Pour les féministes et les queers de la fin du XXe siècle, le naturel était réprimé par le social. Mais en même temps, notre vision du « naturel » découlait aussi d’hypothèses culturelles et théologiques. Les idées sur le genre ne sont pas seulement des résultats d’observations empiriques ; ce sont les prémisses mêmes de la « recherche » actuelle. Par conséquent, lorsque des individus ne se conforment pas aux stéréotypes sexuels, on allègue aujourd’hui qu’ils « inversent » des rôles de genre (présumés réels et fixes), plutôt que de reconnaître qu’ils dévoilent le caractère fictif de ces rôles. Si les individus, lorsqu’ils sont observés, ne se conforment pas aux idées sociales sur le genre, cela devrait être considéré comme un indice de l’imperfection de ces idées. Au lieu de cela, on voit les rôles de genre être présupposés a priori, et les cas qui les contredisent sont interprétés comme « anormaux » ou déviants, plutôt que comme une indication que la « norme » présupposée était imparfaite au départ. Ce problème de circularité affecte tout le cadre conceptuel de la « recherche » sur le genre. Le best-seller de John Gray Men Are From Mars, Women Are From Venus est un cas d’école de cette méthodologie pseudo scientifique.

Le mouvement transgenriste contemporain n’est aucunement une extension des efforts passés pour déconstruire la mythologie sexiste et hétérosexiste. Il ne rassemble pas féministes et personnes réticentes aux normes du genre (genderqueer) dans un front commun solidaire contre la mythologie hétérosexiste et les stéréotypes sexuels. Au contraire, il a pour effet de désunir et de briser ce mouvement contre-culturel autrefois puissant, en détournant son langage et en parodiant sa position politique pour déguiser un projet contraire. Les individus transgenres qui mènent la nouvelle révolution anti-queer sont en réalité peu nombreux ; mais ils ont beaucoup de pouvoir et jouissent du soutien total des médias pour promouvoir leur cause, un autre facteur qui les distingue de leurs prédécesseurs queer des années 80 et 90.

Au cours des dernières années, la définition du « genre » a donc été radicalement redéfinie par un mouvement réactionnaire qui l’a transformée d’un ensemble de conventions et de contraintes sur ce que les hommes et les femmes pouvaient ou devaient faire, pour le réduire à un simple état mental intérieur. Chrissie Daz a raison de dire que quelque chose de fondamental a changé dans la façon dont le genre est interprété au vingt et unième siècle, et que les nouveaux activistes trans illustrent un renversement de perspective majeur dans la conception du genre des quarante dernières années. D’un concept autrefois utilisé par la gauche libérale contre des normes sociales conservatrices sexistes et hétérosexistes, le genre a été recyclé pour en faire une arme dans l’arsenal d’une politique régressive qui est non seulement sexiste, mais homophobe. Le mouvement transgenre d’aujourd’hui renforce le mythe selon lequel « les hommes » et « les femmes » sont fondamentalement des espèces humaines différentes, non seulement au plan reproductif, mais aussi mental – avec des désirs différents, des besoins différents, des aptitudes différentes et des esprits différents. Les porte-parole du mouvement transgenre soutiennent aujourd’hui une naturalisation conservatrice traditionnelle de la « masculinité » et de la « féminité » comme états psychologiques innés, intrinsèques au sujet humain dès le stade fœtal et découlant de la chimie du cerveau ou d’autres interactions hormonales de l’organisme. Ils ont donc gommé l’idée progressiste selon laquelle il n’existait pas nécessairement de manière uniforme de « se sentir » ou de « penser » pour tous les garçons en tant que tels (ou pour toutes les filles en tant que telles).

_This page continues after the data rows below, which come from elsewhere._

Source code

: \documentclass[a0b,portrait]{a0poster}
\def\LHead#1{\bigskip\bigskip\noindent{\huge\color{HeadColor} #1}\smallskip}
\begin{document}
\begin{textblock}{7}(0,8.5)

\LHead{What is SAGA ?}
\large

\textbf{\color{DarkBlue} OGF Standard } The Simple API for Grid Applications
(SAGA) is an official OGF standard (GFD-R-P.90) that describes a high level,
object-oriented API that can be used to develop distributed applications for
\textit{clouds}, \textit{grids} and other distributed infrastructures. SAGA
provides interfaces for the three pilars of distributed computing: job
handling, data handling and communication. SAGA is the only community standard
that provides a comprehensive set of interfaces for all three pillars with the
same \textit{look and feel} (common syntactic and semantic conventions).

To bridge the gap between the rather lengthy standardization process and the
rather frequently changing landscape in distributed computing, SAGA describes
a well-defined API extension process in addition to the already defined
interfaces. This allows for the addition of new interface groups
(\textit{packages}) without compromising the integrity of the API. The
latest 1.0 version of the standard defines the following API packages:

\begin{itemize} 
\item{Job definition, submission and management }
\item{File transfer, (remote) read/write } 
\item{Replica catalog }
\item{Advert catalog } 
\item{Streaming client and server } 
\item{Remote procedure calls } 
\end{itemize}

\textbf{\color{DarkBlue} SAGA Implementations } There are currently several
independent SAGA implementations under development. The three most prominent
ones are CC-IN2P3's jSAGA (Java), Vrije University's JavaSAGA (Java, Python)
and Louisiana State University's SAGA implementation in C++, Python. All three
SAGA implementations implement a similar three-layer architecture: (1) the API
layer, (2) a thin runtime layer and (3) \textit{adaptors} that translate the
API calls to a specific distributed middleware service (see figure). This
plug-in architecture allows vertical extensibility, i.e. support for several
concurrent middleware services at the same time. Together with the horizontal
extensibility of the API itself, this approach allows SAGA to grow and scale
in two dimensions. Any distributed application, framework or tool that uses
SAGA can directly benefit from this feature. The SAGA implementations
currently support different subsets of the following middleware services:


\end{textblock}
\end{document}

Au lieu de s’opposer à une division binaire du genre rigidement hétérosexiste (comme le laisse supposer leur rhétorique), les nouveaux activistes trans tiennent pour acquis que leur sens inné de soi (leur « identité ») est intrinsèquement « masculin » ou « féminin » avant toute socialisation. Apparemment, ils et elles considèrent comme négligeable l’influence de l’endoctrinement culturel. Le genre a donc été, entre leurs mains, simultanément dépolitisé, naturalisé et médicalisé.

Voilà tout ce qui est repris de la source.